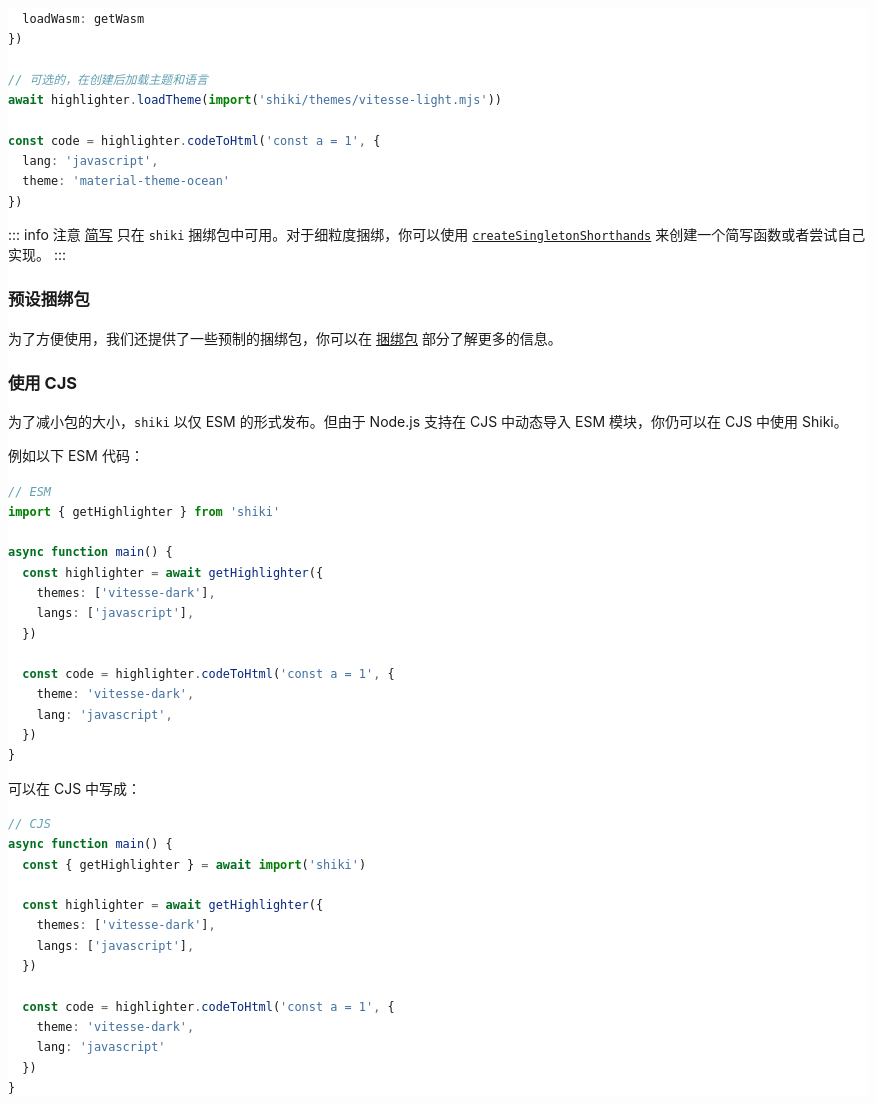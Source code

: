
 ```ts twoslash theme:material-theme-ocean
  loadWasm: getWasm
})

// 可选的，在创建后加载主题和语言
await highlighter.loadTheme(import('shiki/themes/vitesse-light.mjs'))

const code = highlighter.codeToHtml('const a = 1', {
  lang: 'javascript',
  theme: 'material-theme-ocean'
})
```

::: info 注意
[简写](#简写) 只在 `shiki` 捆绑包中可用。对于细粒度捆绑，你可以使用 [`createSingletonShorthands`](https://github.com/antfu/shiki/blob/main/packages/shiki-core/src/bundle-factory.ts) 来创建一个简写函数或者尝试自己实现。
:::

### 预设捆绑包

为了方便使用，我们还提供了一些预制的捆绑包，你可以在 [捆绑包](/guide/bundles) 部分了解更多的信息。

### 使用 CJS

为了减小包的大小，`shiki` 以仅 ESM 的形式发布。但由于 Node.js 支持在 CJS 中动态导入 ESM 模块，你仍可以在 CJS 中使用 Shiki。

例如以下 ESM 代码：

```ts twoslash
// ESM
import { getHighlighter } from 'shiki'

async function main() {
  const highlighter = await getHighlighter({
    themes: ['vitesse-dark'],
    langs: ['javascript'],
  })

  const code = highlighter.codeToHtml('const a = 1', {
    theme: 'vitesse-dark',
    lang: 'javascript',
  })
}
```

可以在 CJS 中写成：

```ts twoslash
// CJS
async function main() {
  const { getHighlighter } = await import('shiki')

  const highlighter = await getHighlighter({
    themes: ['vitesse-dark'],
    langs: ['javascript'],
  })

  const code = highlighter.codeToHtml('const a = 1', {
    theme: 'vitesse-dark',
    lang: 'javascript'
  })
}
```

= WORK INSTRUCTION =
Determine how many lines of the listing hold the word "import" and reply with that figure alone.

= EXERCISE RESULT =
3